== TASK OBJECTIVE ==
Your answer should consist solely of the lines from the first line of the data through the line with "under your datasource.", each reproduced exactly.

Source records
^^^^^^^^

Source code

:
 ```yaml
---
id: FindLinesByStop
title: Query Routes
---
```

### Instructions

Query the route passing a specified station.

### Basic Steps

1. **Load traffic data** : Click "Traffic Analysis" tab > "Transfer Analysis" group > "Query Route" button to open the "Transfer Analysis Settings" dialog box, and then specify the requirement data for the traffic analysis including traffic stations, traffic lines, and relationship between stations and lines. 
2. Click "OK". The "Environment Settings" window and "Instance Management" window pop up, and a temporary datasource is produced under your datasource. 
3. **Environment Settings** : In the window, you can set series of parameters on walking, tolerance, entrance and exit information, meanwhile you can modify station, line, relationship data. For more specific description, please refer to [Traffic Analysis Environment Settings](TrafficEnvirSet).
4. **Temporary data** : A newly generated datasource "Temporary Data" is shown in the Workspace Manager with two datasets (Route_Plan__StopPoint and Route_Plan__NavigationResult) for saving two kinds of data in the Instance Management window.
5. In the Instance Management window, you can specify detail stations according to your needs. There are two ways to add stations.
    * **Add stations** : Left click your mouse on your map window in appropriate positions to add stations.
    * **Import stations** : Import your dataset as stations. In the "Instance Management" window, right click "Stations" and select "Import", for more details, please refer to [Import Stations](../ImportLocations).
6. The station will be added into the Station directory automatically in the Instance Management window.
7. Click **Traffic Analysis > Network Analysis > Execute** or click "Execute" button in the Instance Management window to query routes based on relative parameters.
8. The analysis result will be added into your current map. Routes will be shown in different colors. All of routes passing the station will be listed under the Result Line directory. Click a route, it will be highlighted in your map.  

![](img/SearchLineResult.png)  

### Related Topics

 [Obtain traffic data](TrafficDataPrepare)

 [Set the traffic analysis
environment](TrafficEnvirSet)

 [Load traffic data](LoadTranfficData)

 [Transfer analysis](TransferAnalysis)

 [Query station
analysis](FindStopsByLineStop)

^^^^^^^^

== SOLUTION BELOW ==
Source code

:
 ```yaml
---
id: FindLinesByStop
title: Query Routes
---
```

### Instructions

Query the route passing a specified station.

### Basic Steps

1. **Load traffic data** : Click "Traffic Analysis" tab > "Transfer Analysis" group > "Query Route" button to open the "Transfer Analysis Settings" dialog box, and then specify the requirement data for the traffic analysis including traffic stations, traffic lines, and relationship between stations and lines. 
2. Click "OK". The "Environment Settings" window and "Instance Management" window pop up, and a temporary datasource is produced under your datasource. 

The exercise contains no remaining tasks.